Weeks into the longest partial government shutdown in history, Zakkeeas Aronson and his wife Teresa faced a reality they never thought possible.

“We’ve got 30 days to come up with rent, or we could be out of our house,” Zakkeeas admits.

That’s because Teresa, who has worked as a medical technician at a VA facility, was furloughed during the shutdown and the couple has now missed two straight paychecks.

Even though he works as a security guard, Zakkeeas’ income is not enough to keep the family afloat while they wait for Teresa to go back to work. So, Zakkeeas did something he never thought he would need to do—visit a food pantry.
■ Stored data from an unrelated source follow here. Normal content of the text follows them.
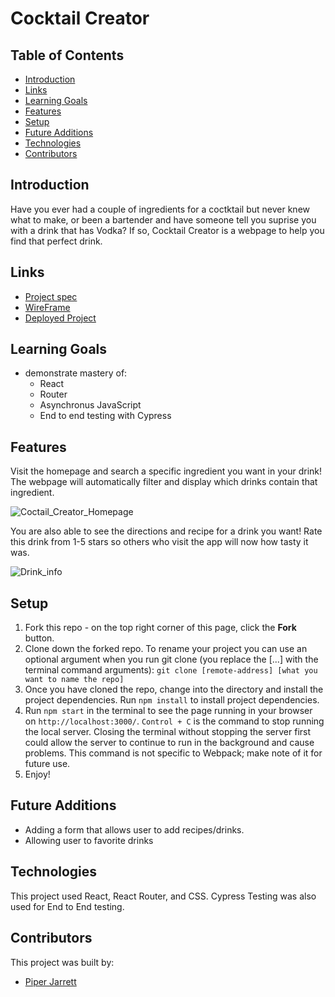 #  Cocktail Creator

## Table of Contents
- [Introduction](#introduction)
- [Links](#links)
- [Learning Goals](#learning-goals)
- [Features](#features)
- [Setup](#setup)
- [Future Additions](#future-additions)
- [Technologies](#technologies)
- [Contributors](#contributors)

## Introduction
Have you ever had a couple of ingredients for a coctktail but never knew what to make, or been a bartender and have someone tell you suprise you with a drink that has Vodka? 
If so, Cocktail Creator is a webpage to help you find that perfect drink.

## Links
- [Project spec](https://frontend.turing.edu/projects/module-3/showcase.html)
- [WireFrame](https://www.figma.com/file/21FJgKCDtgBfjyad5pcb6E/Untitled?node-id=0%3A1&t=OjxIo84SX4RC76Mb-0)
- [Deployed Project](https://cocktail-creator.vercel.app/)

## Learning Goals 
- demonstrate mastery of: 
  - React
  - Router
  - Asynchronus JavaScript
  - End to end testing with Cypress

## Features
Visit the homepage and search a specific ingredient you want in your drink! The webpage will automatically filter and display which drinks contain that ingredient. 

![Coctail_Creator_Homepage](https://media3.giphy.com/media/p1KFnSODvEm1Riloro/giphy.gif?cid=790b761190eeac1930b2185e49c4f9cdab7bebdd444560ef&rid=giphy.gif&ct=g)

You are also able to see the directions and recipe for a drink you want! Rate this drink from 1-5 stars so others who visit the app will now how tasty it was.

![Drink_info](https://media0.giphy.com/media/NhxCRppDN6eDzfsYud/giphy.gif?cid=790b76112eb709a3ef3dce5df599c722a48c669c3e6dc577&rid=giphy.gif&ct=g)


## Setup
1. Fork this repo - on the top right corner of this page, click the **Fork** button. 
2. Clone down the forked repo. To rename your project you can use an optional argument when you run git clone (you replace the [...] with the terminal command arguments): `git clone [remote-address] [what you want to name the repo]`
3. Once you have cloned the repo, change into the directory and install the project dependencies. Run `npm install` to install project dependencies.
4. Run `npm start` in the terminal to see the page running in your browser on `http://localhost:3000/`. `Control + C` is the command to stop running the local server.  Closing the terminal without stopping the server first could allow the server to continue to run in the background and cause problems. This command is not specific to Webpack; make note of it for future use. 
7. Enjoy!

## Future Additions
- Adding a form that allows user to add recipes/drinks.
- Allowing user to favorite drinks

## Technologies
This project used React, React Router, and CSS. Cypress Testing was also used for End to End testing. 

## Contributors
This project was built by: 
- [Piper Jarrett](https://github.com/piperjarrett)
After five long weeks of uncertainty, many furloughed workers resumed their jobs. The actuality of how close it can take someone living on the edge of financial concern to cross the line remains etched in their minds.
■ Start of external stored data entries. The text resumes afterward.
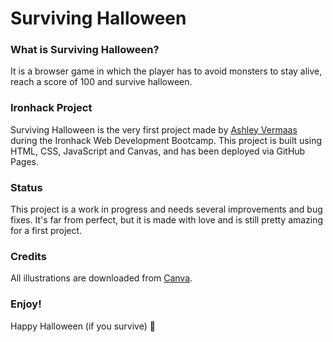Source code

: # Surviving Halloween

### What is Surviving Halloween?
It is a browser game in which the player has to avoid monsters to stay alive, reach a score of 100 and survive halloween. 

### Ironhack Project
Surviving Halloween is the very first project made by [Ashley Vermaas](https://github.com/ashleyvermaas) during the Ironhack Web Development Bootcamp. This project is built using HTML, CSS, JavaScript and Canvas, and has been deployed via GitHub Pages.

### Status
This project is a work in progress and needs several improvements and bug fixes. It's far from perfect, but it is made with love and is still pretty amazing for a first project.

### Credits
All illustrations are downloaded from [Canva](www.canva.com).

### Enjoy!
Happy Halloween (if you survive) 🎃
The past month provided moments for our staff to hear these stories of concern and gratitude for help along the way.

“I volunteered in Panama City after Hurricane Michael. I remember giving out the food boxes handed to me today. I never thought I would be on this side,” commented a government employee as he pulled into the car line.

For those who already were struggling with hunger, these past several weeks have come with high concerns that their benefits would become unavailable.

According to Share Our Strength’s Hunger in Our Schools report, 64% of low-income parents report that they would struggle to feed their children if they faced an unexpected crisis, such as a $1,500 car repair or medical bill.

Many people we serve have to make these tough choices and more. Concerns remain about the shutdown’s lingering effects. Federal workers are expected to be paid, but more than one million federally contracted employees are unlikely to receive back pay—resulting in a 10% loss of their yearly income.

Feeding the Gulf Coast anticipates that many will continue to need assistance as they recover from the financial impact of the five-week shutdown and we are prepared to be there as long as it takes.